Goal of the exercise. State how many lines in the listing below include the word "tree", and add nothing besides the number.

::::::::

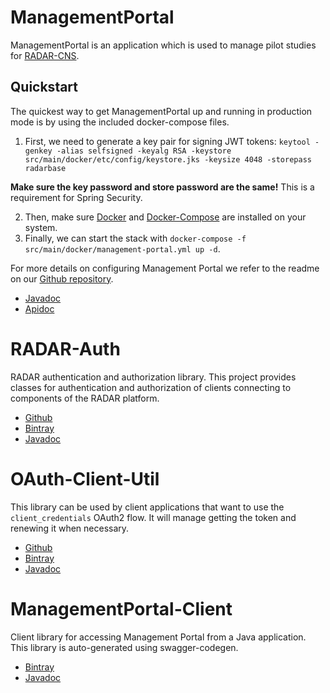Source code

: # ManagementPortal

ManagementPortal is an application which is used to manage pilot studies for [RADAR-CNS](http://www.radar-cns.org/).

## Quickstart

The quickest way to get ManagementPortal up and running in production mode is by using the included
docker-compose files. 
1. First, we need to generate a key pair for signing JWT tokens: `keytool -genkey -alias selfsigned -keyalg RSA -keystore src/main/docker/etc/config/keystore.jks -keysize 4048 -storepass radarbase`

**Make sure the key password and store password are the same!** This is a requirement for Spring Security.

2. Then, make sure [Docker][] and [Docker-Compose][] are installed on your system.
3. Finally, we can start the stack with `docker-compose -f src/main/docker/management-portal.yml up -d`.

For more details on configuring Management Portal we refer to the readme on our [Github repository].

- [Javadoc](mp-javadoc/)
- [Apidoc](apidoc/)

# RADAR-Auth

RADAR authentication and authorization library. This project provides classes for authentication and
authorization of clients connecting to components of the RADAR platform.

- [Github](https://github.com/RADAR-base/ManagementPortal/tree/master/radar-auth/)
- [Bintray](https://bintray.com/radar-cns/org.radarcns/radar-auth)
- [Javadoc](ra-javadoc/)

# OAuth-Client-Util

This library can be used by client applications that want to use the `client_credentials` OAuth2 
flow. It will manage getting the token and renewing it when necessary.

- [Github](https://github.com/RADAR-base/ManagementPortal/tree/master/oauth-client-util/)
- [Bintray](https://bintray.com/radar-cns/org.radarcns/oauth-client-util)
- [Javadoc](ocu-javadoc/)

# ManagementPortal-Client

Client library for accessing Management Portal from a Java application. This library is auto-generated using swagger-codegen.

- [Bintray](https://bintray.com/radar-cns/org.radarcns/managementportal-client)
- [Javadoc](mpc-javadoc/)


[Docker]: https://docs.docker.com/
[Docker-Compose]: https://docs.docker.com/compose/
[OpenAPI]: https://www.openapis.org/
[Swagger editor]: http://editor.swagger.io/
[Swagger codegen]: https://swagger.io/swagger-codegen/
[Github repository]: https://github.com/RADAR-base/ManagementPortal/
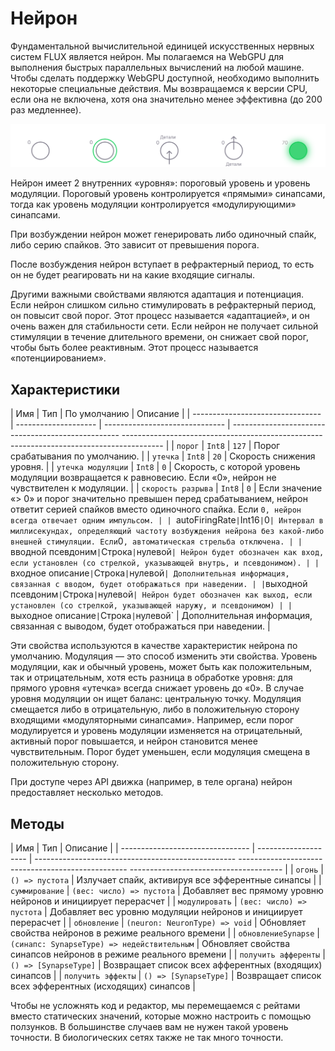 # Нейрон

Фундаментальной вычислительной единицей искусственных нервных систем FLUX является нейрон. Мы полагаемся на WebGPU для выполнения быстрых параллельных вычислений на любой машине. Чтобы сделать поддержку WebGPU доступной, необходимо выполнить некоторые специальные действия. Мы возвращаемся к версии CPU, если она не включена, хотя она значительно менее эффективна (до 200 раз медленнее).


![Нейрон](../_media/neuron_types.svg)


Нейрон имеет 2 внутренних «уровня»: пороговый уровень и уровень модуляции. Пороговый уровень контролируется «прямыми» синапсами, тогда как уровень модуляции контролируется «модулирующими» синапсами.

При возбуждении нейрон может генерировать либо одиночный спайк, либо серию спайков. Это зависит от превышения порога.

После возбуждения нейрон вступает в рефрактерный период, то есть он не будет реагировать ни на какие входящие сигналы.

Другими важными свойствами являются адаптация и потенциация. Если нейрон слишком сильно стимулировать в рефрактерный период, он повысит свой порог. Этот процесс называется «адаптацией», и он очень важен для стабильности сети. Если нейрон не получает сильной стимуляции в течение длительного времени, он снижает свой порог, чтобы быть более реактивным. Этот процесс называется «потенциированием».

## Характеристики

| Имя | Тип | По умолчанию | Описание |
| -------------------------------- | -------------------- | ------------------------------ | -------------------------------------------------- -------------------------------------------------- -------------------------------------- |
| `порог` | `Int8` | `127` | Порог срабатывания по умолчанию. |
| `утечка` | `Int8` | `20` | Скорость снижения уровня. |
| `утечка модуляции` | `Int8` | `0` | Скорость, с которой уровень модуляции возвращается к равновесию. Если «0», нейрон не чувствителен к модуляции. |
| `скорость разрыва` | `Int8` | `0` | Если значение «> 0» и порог значительно превышен перед срабатыванием, нейрон ответит серией спайков вместо одиночного спайка. Если `0, нейрон всегда отвечает одним импульсом. |
| `autoFiringRate` | `Int16` | `0` | Интервал в миллисекундах, определяющий частоту возбуждения нейрона без какой-либо внешней стимуляции. Если `0`, автоматическая стрельба отключена. |
| `вводной псевдоним` | `Строка` | `нулевой` | Нейрон будет обозначен как вход, если установлен (со стрелкой, указывающей внутрь, и псевдонимом). |
| `входное описание` | `Строка` | `нулевой` | Дополнительная информация, связанная с вводом, будет отображаться при наведении. |
| `выходной псевдоним` | `Строка` | `нулевой` | Нейрон будет обозначен как выход, если установлен (со стрелкой, указывающей наружу, и псевдонимом) |
| `выходное описание` | `Строка` | `нулевой` | Дополнительная информация, связанная с выводом, будет отображаться при наведении. |

Эти свойства используются в качестве характеристик нейрона по умолчанию. Модуляция — это способ изменить эти свойства. Уровень модуляции, как и обычный уровень, может быть как положительным, так и отрицательным, хотя есть разница в обработке уровня: для прямого уровня «утечка» всегда снижает уровень до «0». В случае уровня модуляции он ищет баланс: центральную точку. Модуляция смещается либо в отрицательную, либо в положительную сторону входящими «модуляторными синапсами». Например, если порог модулируется и уровень модуляции изменяется на отрицательный, активный порог повышается, и нейрон становится менее чувствительным. Порог будет уменьшен, если модуляция смещена в положительную сторону.

При доступе через API движка (например, в теле органа) нейрон предоставляет несколько методов.

## Методы

| Имя | Тип | Описание |
| -------------------------------- | -------------------- | -------------------------------------------------- -------------------------------------------------- -------------------------------------- |
| `огонь` | `() => пустота` | Излучает спайк, активируя все эфферентные синапсы |
| `суммирование` | `(вес: число) => пустота` | Добавляет вес прямому уровню нейронов и инициирует перерасчет |
| `модулировать` | `(вес: число) => пустота` | Добавляет вес уровню модуляции нейронов и инициирует перерасчет |
| `обновление` | `(neuron: NeuronType) => void` | Обновляет свойства нейронов в режиме реального времени |
| `обновлениеSynapse` | `(синапс: SynapseType) => недействительным` | Обновляет свойства синапсов нейронов в режиме реального времени |
| `получить афференты` | `() => [SynapseType]` | Возвращает список всех афферентных (входящих) синапсов |
| `получить эффекты` | `() => [SynapseType]` | Возвращает список всех эфферентных (исходящих) синапсов |

Чтобы не усложнять код и редактор, мы перемещаемся с рейтами вместо статических значений, которые можно настроить с помощью ползунков. В большинстве случаев вам не нужен такой уровень точности. В биологических сетях также не так много точности.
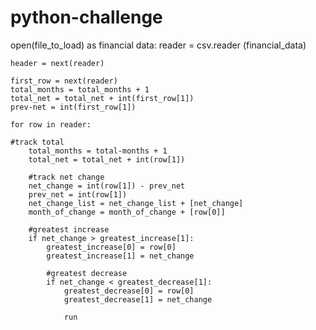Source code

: # python-challenge



open(file_to_load) as financial data:
    reader = csv.reader (financial_data)
    
    header = next(reader)
    
    first_row = next(reader)
    total_months = total_months + 1
    total_net = total_net + int(first_row[1])
    prev-net = int(first_row[1])
    
    for row in reader:
       
    #track total
        total_months = total-months + 1
        total_net = total_net + int(row[1])
        
        #track net change
        net_change = int(row[1]) - prev_net
        prev_net = int(row[1])
        net_change_list = net_change_list + [net_change]
        month_of_change = month_of_change + [row[0]]
        
        #greatest increase
        if net_change > greatest_increase[1]:
            greatest_increase[0] = row[0]
            greatest_increase[1] = net_change
            
            #greatest decrease
            if net_change < greatest_decrease[1]:
                greatest_decrease[0] = row[0]
                greatest_decrease[1] = net_change
                
                run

::::::::

Task response. 2